Philosophical Assumptions:

  1. Ontological: the assumptions the researcher has about reality and that reality is a construction of multiple realities. In order to frame these multiple realities, the researcher uses quotations, themes, and various perspectives from the informants.
  2. Epistemological: the distance between the participants and the researcher. In qualitative research, the goal is to minimize this distance.
  3. Axiological: values that are present in the study. How does the researcher influence the study? Talks about bias that is present in the study.
  4. Rhetorical: the focus is on the rhetoric and the rhetoric shapes the study. The rhetoric comes from the traditions of inquiry. Ex. internal validity, external validity, generalizability (quantitative research), and objectivity vs. credibility, transferability, dependability, and confirmability (qualitative research). In a qualitative study, the terms come from the informants.
  5. Methodological: how the study is conceptualized. Most is inductive in qualitative research except for grounded theory which begins inductively and then becomes deductive

Ideological Perspectives are things like positivism, post modernism, feminism, critical theory, etc.

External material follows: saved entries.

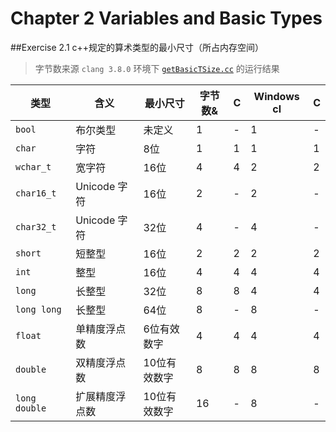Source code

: # Chapter 2 Variables and Basic Types

##Exercise 2.1
c++规定的算术类型的最小尺寸（所占内存空间）  
> 字节数来源 `clang 3.8.0` 环境下 [`getBasicTSize.cc`](getBasicTSize.cc) 的运行结果

|类型         |含义          |最小尺寸    |字节数& | C |Windows cl|C|
|---          |---           |---         |---    |---    |---|---|
|`bool`       |布尔类型      |未定义      |1      |-      |1  |-  |
|`char`       |字符          |8位         |1      |1      |1  |1  |
|`wchar_t`    |宽字符        |16位        |4      |4      |2  |2  |
|`char16_t`   |Unicode 字符  |16位        |2      |-      |2  |-  |
|`char32_t`   |Unicode 字符  |32位        |4      |-      |4  |-  |
|`short`      |短整型        |16位        |2      |2      |2  |2  |
|`int`        |整型          |16位        |4      |4      |4  |4  |
|`long`       |长整型        |32位        |8      |8      |4  |4  |
|`long long`  |长整型        |64位        |8      |-      |8  |-  |
|`float`      |单精度浮点数  |6位有效数字 |4      |4      |4  |4  |
|`double`     |双精度浮点数  |10位有效数字|8      |8      |8  |8  |
|`long double`|扩展精度浮点数|10位有效数字|16     |-      |8  |-  |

  • Ethnography and phenomenology use theory in the before stages of the research process. Both bring a strong lens through which the data will be viewed.
  • Biography and case study use theory in the middle because some studies have relied heavily on theory in the beginning and others have relied heavily on theory at the end.
  • Grounded theory is at the after stages of the research process because theory is produced from the data. The purpose is to generate a theory.